The Factorial Structure of Written Hebrew and its Application to AES

 

Anat Ben-Simon & Yael Safran

 

- Abstract -

In 2000, NITE launched the Hebrew Language Project (HLP), the goal of which is to develop computational tools for the analysis and evaluation of Hebrew texts. The present paper summarizes the initial development, analysis and organization of machine-generated statistical and NLP text features and mapping of the underlying structure of written Hebrew through analysis of the structure of these features. To this end, the paper reports the results of two successive studies.

The purpose of the first study was to examine the characteristics of 133 machine-generated quantified features, to identify the ones most relevant to text difficulty and writing quality and to combine them into empirically based and theoretically meaningful linguistic categories. The study also examined the effect of the text-feature clustering model on the accuracy of the automated score. To attain these goals, a three-stage analysis was carried out using two text corpora and two essay corpora.

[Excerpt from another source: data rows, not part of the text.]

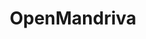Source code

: ---
description: "OpenMandriva is a 100% community controlled Linux distribution.\r\n\
  With (as of December 2020) Plasma 5.20.4, KDE Frameworks 5.77, Qt 5.12.2 and LibreOffice\
  \ 7.1, it is one of the most current distributions available.\r\nOpenMandriva was\
  \ the first Linux distribution to switch to a clang based toolchain. In the current\
  \ version, even the kernel is built with clang 11.\r\nWhile the primary focus of\
  \ OpenMandriva is on the desktop, its repositories also contain a state of the art\
  \ server stack."
layout: stand
logo: stands/openmandriva/logo.png
new_this_year: "OpenMandriva has come a long way in porting to new hardware: In addition\
  \ to the traditional x86_64 distribution and the extra version optimized specifically\
  \ for AMD Ryzen processors, OpenMandriva now runs on Pinebook Pro, Cubox Pulse,\
  \ various ARM devboards, and UEFI capable Aarch64 servers. A phone stack running\
  \ on PinePhone is in the works (and ready for initial use). A RISC-V port is also\
  \ in the works (presently running in qemu) and should be ready for daily use shortly\
  \ after we can get our hands on Hifive Unmatched boards.\r\nWith the 4.2 release\
  \ done, our main focus has moved to 5.0 - which will bring many improvements to\
  \ the core system, such as making crosscompiling and targeting multiple architectures\
  \ easier than ever."
showcase: "OpenMandriva is aiming at being easy to get into for newbies, while being\
  \ one of the most innovative distributions for developers. We were the first to\
  \ switch to the clang toolchain, and are working on new interesting developer features\
  \ for our 5.0 release.\r\nOpenMandriva can work on x86_64 systems as well as aarch64\
  \ (not sharing some other distributions' limitation to UEFI compliant aarch64 server\
  \ platforms), and can run as a desktop, workstation, server, or - since the advent\
  \ of OpenMandriva on PinePhone - smartphone.\r\nYou may want to pay us a visit if\
  \ you're interested in getting into Linux or you're looking for a project that can\
  \ use your help as a volunteer.\r\n\r\nOpenMandriva is not based on any other distribution.\
  \ Contributors who are so inclined can do more than just submit a new theme or add\
  \ an extra package."
themes:
- Operating systems
title: OpenMandriva
website: http://openmandriva.org/
show_on_overview: true
---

The second study focuses on analysis of the factorial structure of writing ability and the validation of machine-generated text features used for its prediction. A factor analysis applied to the selected AES features using five essay-corpora, revealed three AES dimensions: lexical complexity (fluency), topical analysis (content) and vocabulary. However, the AES dimensions failed to align with raters' scores on compatible or close dimensions.